A simple way to find an operator $S$ which commutes with $T$ is to find one which commutes with $H$. If $S$ commutes with $H$ then we have degeneracy because for an energy eigenstate $\ket{\Psi}$ with eigenvalue $E$ we have $$H (S \ket{\Psi}) = S H \ket{\Psi} = E (S \ket{\Psi})$$ which says that $S\ket{\Psi}$ is also an eigenstate of $H$ with energy $E$. Note that this also shows that the number of degenerate states is equal to the number of times you can multiply $S$ by itself before getting the identity.
$\textrm{degeneracy} \rightarrow \textrm{avoided crossing}$
Suppose you have a Hamiltonian $H$ which depends on a parameter $\lambda$, and suppose for a particular value $\lambda_0$, $H$ has a symmetry and therefore a degeneracy. This is illustrated by the dotted lines in the diagram which show the energies of the states $\ket{\Psi}$ and $S\ket{\Psi}$ as functions of $\lambda$; they cross at $\lambda_0$. If there is another term $V$ in the Hamiltonian which is not symmetric under $S$, then the degeneracy disappears and the energies for $\ket{\Psi}$ and $\ket{\Psi'}$ do not cross. This famous "avoided level crossing" is indicated by the solid lines in the figure.$^{[a]}$ Calculation of the gap in the avoided level crossing is a standard problem in Hamiltonian mechanics and can be done using perturbation theory considering the two levels involved in the crossing.

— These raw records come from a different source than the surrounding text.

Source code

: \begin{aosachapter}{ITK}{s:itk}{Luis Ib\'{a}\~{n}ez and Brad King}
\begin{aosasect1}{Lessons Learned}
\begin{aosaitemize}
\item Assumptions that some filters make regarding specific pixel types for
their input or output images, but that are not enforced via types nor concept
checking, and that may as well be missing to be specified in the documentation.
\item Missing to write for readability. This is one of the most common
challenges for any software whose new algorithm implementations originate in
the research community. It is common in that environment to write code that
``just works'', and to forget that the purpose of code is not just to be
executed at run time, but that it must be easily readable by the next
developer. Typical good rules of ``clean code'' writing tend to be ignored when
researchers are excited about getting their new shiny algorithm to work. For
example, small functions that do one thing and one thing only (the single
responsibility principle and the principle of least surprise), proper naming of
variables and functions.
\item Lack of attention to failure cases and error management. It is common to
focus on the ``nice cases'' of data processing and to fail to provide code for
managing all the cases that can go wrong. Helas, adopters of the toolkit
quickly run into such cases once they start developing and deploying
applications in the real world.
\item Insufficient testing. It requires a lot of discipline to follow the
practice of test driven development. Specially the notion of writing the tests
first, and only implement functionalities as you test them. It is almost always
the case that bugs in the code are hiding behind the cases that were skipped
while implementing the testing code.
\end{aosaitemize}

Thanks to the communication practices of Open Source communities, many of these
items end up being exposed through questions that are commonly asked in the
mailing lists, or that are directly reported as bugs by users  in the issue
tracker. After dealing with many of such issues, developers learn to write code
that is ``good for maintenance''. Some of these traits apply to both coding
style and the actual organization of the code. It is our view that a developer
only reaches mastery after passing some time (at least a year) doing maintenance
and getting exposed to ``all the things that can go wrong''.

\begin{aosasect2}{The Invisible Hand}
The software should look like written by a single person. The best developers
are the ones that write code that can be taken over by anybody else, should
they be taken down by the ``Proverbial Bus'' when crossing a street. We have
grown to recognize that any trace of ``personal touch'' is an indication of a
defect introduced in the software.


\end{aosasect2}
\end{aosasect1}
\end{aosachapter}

$\textrm{avoided crossing} \rightarrow \text{band gap}$
The Hamiltonian for an electron in a crystal has three parts: kinetic energy, potential energy, and electron-electron coupling. Let's forget about electron-electron interactions entirely, and assume that the potential energy from the crystal is weak compared to the electron kinetic energies. In this case, we can treat the kinetic energy as the strong part $H$ and the potential energy as the weak part $V$ of the Hamiltonian. It turns out that if you compute the kinetic energies of the electron in a periodic lattice as a function of crystal momentum $\vec{k}$ there is degeneracy wherever $\vec{k}$ hits a Bragg plane. Thinking now of $\vec{k}$ playing the role of $\lambda$, we have an energy crossing when the crystal momentum hits a Bragg plane.
When we add in the potential energy of the lattice, it plays the role of $V$ and splits the degeneracy, producing what we call a band gap.
$[a]$: Avoided level crossings are not a quantum effect. A classical Hamiltonian with a strong part $H$ exhibiting a symmetry and a weaker part $V$ breaking that symmetry also exhibits avoided level crossing.
Reference: I strongly recommend reading chapters 8 and 9 of Ashcroft and Mermin's Solid State Physics. The arguments presented here are explained in great mathematical detail.